(Plain-text document sources)
Segment Open

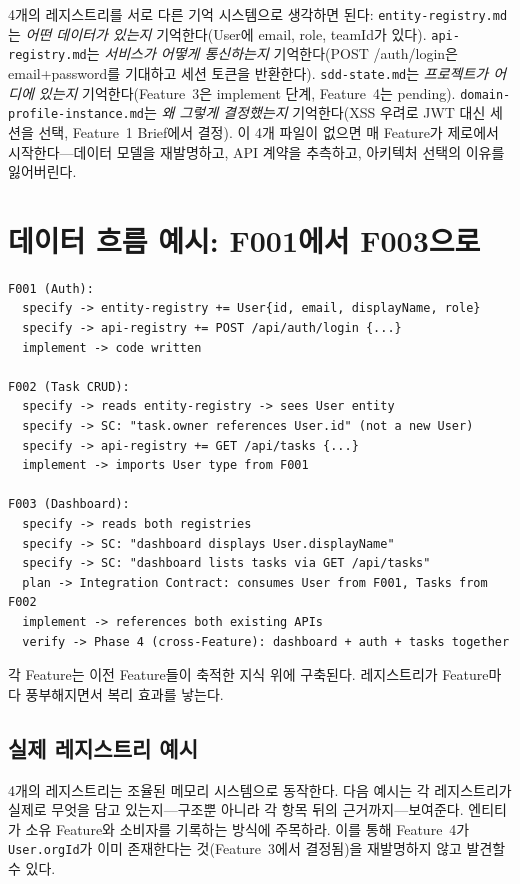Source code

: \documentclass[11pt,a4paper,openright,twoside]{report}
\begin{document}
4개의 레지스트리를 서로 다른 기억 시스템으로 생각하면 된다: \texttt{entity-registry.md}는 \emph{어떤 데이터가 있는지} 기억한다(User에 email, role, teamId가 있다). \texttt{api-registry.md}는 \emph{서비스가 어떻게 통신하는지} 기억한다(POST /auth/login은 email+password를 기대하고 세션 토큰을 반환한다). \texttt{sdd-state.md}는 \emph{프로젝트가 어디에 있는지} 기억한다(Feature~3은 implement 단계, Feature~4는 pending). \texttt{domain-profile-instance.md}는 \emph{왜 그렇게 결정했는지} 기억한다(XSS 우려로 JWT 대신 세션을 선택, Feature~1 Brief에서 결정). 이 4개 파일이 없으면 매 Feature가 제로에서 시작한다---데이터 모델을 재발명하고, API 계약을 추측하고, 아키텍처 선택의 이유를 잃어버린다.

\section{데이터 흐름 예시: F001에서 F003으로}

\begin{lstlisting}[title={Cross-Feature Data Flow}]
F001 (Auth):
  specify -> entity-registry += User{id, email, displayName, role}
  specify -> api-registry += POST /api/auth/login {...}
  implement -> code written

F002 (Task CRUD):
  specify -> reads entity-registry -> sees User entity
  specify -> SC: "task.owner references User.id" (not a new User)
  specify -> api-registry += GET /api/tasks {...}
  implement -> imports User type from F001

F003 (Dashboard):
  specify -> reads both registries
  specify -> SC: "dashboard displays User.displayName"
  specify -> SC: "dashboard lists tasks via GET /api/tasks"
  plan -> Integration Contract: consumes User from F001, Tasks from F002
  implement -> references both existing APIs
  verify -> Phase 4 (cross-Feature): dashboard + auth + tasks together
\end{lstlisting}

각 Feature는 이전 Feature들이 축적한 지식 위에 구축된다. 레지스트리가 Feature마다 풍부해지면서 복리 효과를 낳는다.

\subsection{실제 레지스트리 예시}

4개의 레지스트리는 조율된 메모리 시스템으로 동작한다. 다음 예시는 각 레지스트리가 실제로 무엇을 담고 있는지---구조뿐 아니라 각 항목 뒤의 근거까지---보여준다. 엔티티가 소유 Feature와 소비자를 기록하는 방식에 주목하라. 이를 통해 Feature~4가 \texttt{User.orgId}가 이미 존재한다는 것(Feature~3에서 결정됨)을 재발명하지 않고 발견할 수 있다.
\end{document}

Segment Closed
Segment Open

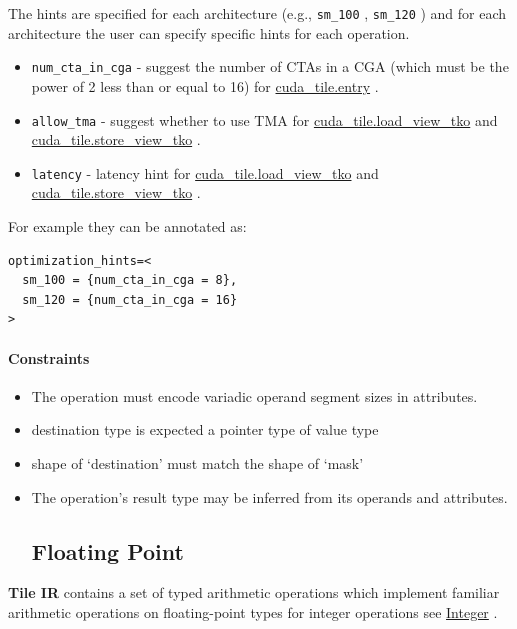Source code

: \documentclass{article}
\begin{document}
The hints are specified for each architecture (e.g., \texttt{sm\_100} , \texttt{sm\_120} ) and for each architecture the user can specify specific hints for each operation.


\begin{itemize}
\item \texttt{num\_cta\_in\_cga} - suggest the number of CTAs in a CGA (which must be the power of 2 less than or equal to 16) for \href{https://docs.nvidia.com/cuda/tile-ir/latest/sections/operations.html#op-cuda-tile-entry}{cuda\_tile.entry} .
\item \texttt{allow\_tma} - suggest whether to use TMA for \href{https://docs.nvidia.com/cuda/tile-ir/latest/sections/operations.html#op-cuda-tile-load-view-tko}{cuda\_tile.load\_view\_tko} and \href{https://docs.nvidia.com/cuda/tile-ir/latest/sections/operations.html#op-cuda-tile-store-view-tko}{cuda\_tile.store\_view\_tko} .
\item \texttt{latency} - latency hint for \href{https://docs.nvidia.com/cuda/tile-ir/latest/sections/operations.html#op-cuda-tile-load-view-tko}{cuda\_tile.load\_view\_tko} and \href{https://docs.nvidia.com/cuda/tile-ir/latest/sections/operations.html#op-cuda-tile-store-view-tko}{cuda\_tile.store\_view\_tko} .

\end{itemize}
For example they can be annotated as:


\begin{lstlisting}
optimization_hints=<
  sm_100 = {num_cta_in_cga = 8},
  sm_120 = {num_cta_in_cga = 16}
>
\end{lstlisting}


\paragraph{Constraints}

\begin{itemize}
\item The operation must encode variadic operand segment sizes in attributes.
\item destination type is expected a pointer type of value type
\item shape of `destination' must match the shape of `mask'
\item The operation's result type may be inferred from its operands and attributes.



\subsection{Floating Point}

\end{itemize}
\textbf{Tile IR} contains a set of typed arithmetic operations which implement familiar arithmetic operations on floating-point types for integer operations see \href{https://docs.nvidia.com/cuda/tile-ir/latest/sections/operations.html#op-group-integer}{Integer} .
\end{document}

Segment Closed

* Prompt:
When a line of the records includes "subsection", that line belongs in the answer.

* Solved exercise:
\subsection{실제 레지스트리 예시}
\subsection{Floating Point}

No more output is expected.